Verzet tegen CAFTA ongebroken
Manuel Bermúdez
07 augustus 2005
Tegenstanders in Midden-Amerika hebben zich allerminst neergelegd bij het vrijhandelsverdrag tussen hun landen en de VS. In de VS is de ratificatie van het CAFTA-verdrag nu rond, maar Costa Rica, Nicaragua en de Dominicaanse Republiek zijn nog niet zo ver. Naast oppositiepartijen, vakbonden en kleine boeren tekenen ook hoogwaardigheidsbekleders uit de Katholieke Kerk voorbehoud aan.
In de drie landen die het verdrag nog niet hebben geratificeerd, moet de regering afrekenen met fel verzet van de oppositie. In de Dominicaanse Republiek draait het debat om de belastinghervormingen die producenten moeten helpen de daling van de invoertarieven te overleven, en om garanties voor de sociale zekerheid. De Dominicaanse Revolutionaire Partij, de grootste oppositiepartij die in de senaat over een absolute meerderheid beschikt, zegt dat ze het CAFTA-verdrag niet zal goedkeuren zonder een bevredigend akkoord over die twee punten. Maar de regering heeft nog geen plan klaar om de toekomst van de sociale zekerheid veilig te stellen.
In Nicaragua blijft de voormalige president en oppositieleider Daniel Ortega erbij dat het verdrag voor de meerderheid van de Nicaraguanen meer nadelen dan voordelen inhoudt.
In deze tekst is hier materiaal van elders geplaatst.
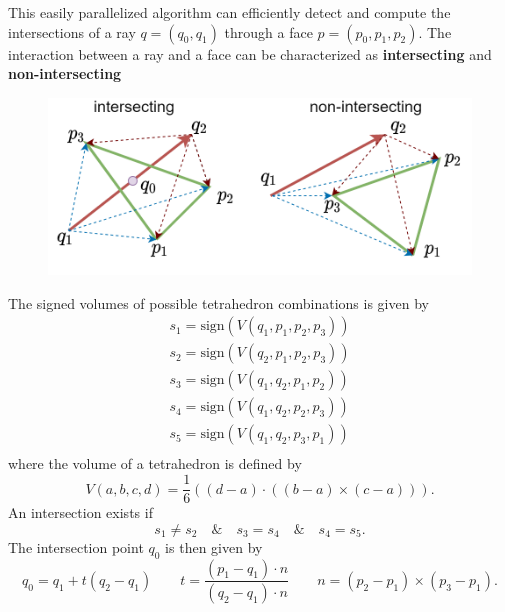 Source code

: This easily parallelized algorithm can efficiently detect and compute the intersections of a ray $q=(q_0, q_1)$ through a face $p=(p_0, p_1, p_2)$. The interaction between a ray and a face can be characterized as \textbf{intersecting} and \textbf{non-intersecting}
\begin{figure}
    \centering
    \includegraphics{figs/moller_trumbore.drawio.png}
\end{figure}

The signed volumes of possible tetrahedron combinations is given by
$$\begin{aligned}
    s_1 = \text{sign}(V(q_1, p_1, p_2, p_3))\\
    s_2 = \text{sign}(V(q_2, p_1, p_2, p_3))\\
    s_3 = \text{sign}(V(q_1, q_2, p_1, p_2))\\
    s_4 = \text{sign}(V(q_1, q_2, p_2, p_3))\\
    s_5 = \text{sign}(V(q_1, q_2, p_3, p_1))\\
\end{aligned}$$
where the volume of a tetrahedron is defined by
$$V(a, b, c, d) = \frac{1}{6} \left((d-a) \cdot ((b-a) \times (c-a))\right).$$
An intersection exists if 
\begin{equation}
    s_1 \neq s_2 \quad \& \quad s_3 = s_4 \quad \& \quad s_4 = s_5.
    \label{eq:moller}
\end{equation}
The intersection point $q_0$ is then given by
$$q_0 = q_1 + t (q_2-q_1) \qquad t = \frac{(p_1-q_1) \cdot n}{(q_2-q_1) \cdot n} \qquad n = (p_2-p_1) \times (p_3-p_1).$$



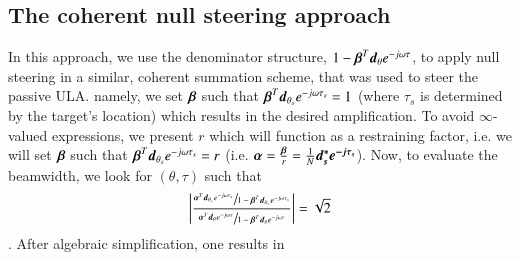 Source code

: \subsection{The coherent null steering approach}
In this approach, we use the denominator structure, $ 1 - \boldsymbol{\beta}^{T}\boldsymbol{d}_{\theta}e^{-j\omega\tau} $, to apply null steering in a similar, coherent summation scheme, that was used to steer the passive ULA. namely, we set $ \boldsymbol{\beta} $ such that $ \boldsymbol{\beta}^{T}\boldsymbol{d}_{\theta_{s}}e^{-j\omega\tau_{s}} = 1 $ (where $\tau_{s}$ is determined by the target's location) which results in the desired amplification. To avoid $\infty$-valued expressions, we present $r$ which will function as a restraining factor, i.e. we will set $ \boldsymbol{\beta} $ such that $ \boldsymbol{\beta}^{T}\boldsymbol{d}_{\theta_{s}}e^{-j\omega\tau_{s}} = r $ (i.e. $ \boldsymbol{\alpha} = \frac{\boldsymbol{\beta}}{r} = \frac{1}{N}\boldsymbol{d^{*}_{s}e^{-j\tau_{s}}} $). Now, to evaluate the beamwidth, we look for $\left(\theta,\tau\right)$ such that 
$$
\left|
\frac{
\sfrac
{
\boldsymbol{\alpha}^{T}\boldsymbol{d}_{\theta_{s}}e^{-j\omega\tau_{s}}
}
{
1-\boldsymbol{\beta}^{T}\boldsymbol{d}_{\theta_{s}}e^{-j\omega\tau_{s}}
}
}{
\sfrac
{
\boldsymbol{\alpha}^{T}\boldsymbol{d}_{\theta}e^{-j\omega\tau}
}
{
1-\boldsymbol{\beta}^{T}\boldsymbol{d}_{\theta}e^{-j\omega\tau}
}
}
\right|
=
\sqrt{2}
$$.
After algebraic simplification, one results in
\ifdefined\showDev
    \\
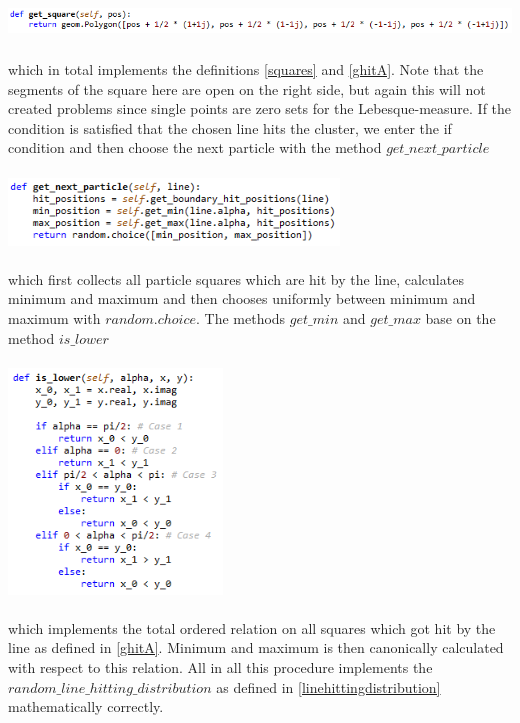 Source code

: \documentclass[12pt,a4paper]{scrartcl}
\numberwithin{equation}{subsection}
\newcommand{\1}{\mathbbm{1}}
\numberwithin{equation}{section}
\theoremstyle{definition}
\begin{document}
\\
\includegraphics[height=0.8cm]{images/code-snippets/getsquare.png} \\
\\
which in total implements the definitions \ref{squares} and \ref{ghitA}. Note that the segments of the square here are open on the right side, but again this will not created problems since single points are zero sets for the Lebesque-measure.
If the condition is satisfied that the chosen line hits the cluster, we enter the if condition and then choose the next particle with the method $\mathit{get\_next\_particle}$\\
\\
\includegraphics[height=1.8cm]{images/code-snippets/nextparticle.png} \\
\\
which first collects all particle squares which are hit by the line, calculates minimum and maximum and then chooses uniformly between minimum and maximum with $\mathit{random.choice}$. The methods $\mathit{get\_min}$ and $\mathit{get\_max}$ base on the method $\mathit{is\_lower}$\\
\\
\includegraphics[height=6cm]{images/code-snippets/islower.png} \\
\\
which implements the total ordered relation on all squares which got hit by the line as defined in \ref{ghitA}. Minimum and maximum is then canonically calculated with respect to this relation. All in all this procedure implements the $\mathit{random\_line\_hitting\_distribution}$ as defined in \ref{linehittingdistribution} mathematically correctly. 
\end{document}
Hij eist een referendum over de zaak. Het Nicaraguaanse parlement gaat op 15 augustus op reces, en het lijkt onwaarschijnlijk dat er daarvoor een vergelijk wordt gevonden. De regering wil de knoop zo snel mogelijk doorhakken, maar heeft de steun nodig van al haar bondgenoten om dat te kunnen doen.
In Costa Rica vindt president Abel Pacheco dat er geen haast bij is om het verdrag ter stemming voor te leggen. Half juli benoemde Pacheco een expertencommissie, en die kreeg twee maanden de tijd om een advies uit te brengen. Albino Vargas, secretaris-generaal van de overheidsvakbond Asociación Nacional de Empleado Públicos, maakt zich sterk dat de sociale bewegingen in Costa Rica de ratificering zullen kunnen tegenhouden.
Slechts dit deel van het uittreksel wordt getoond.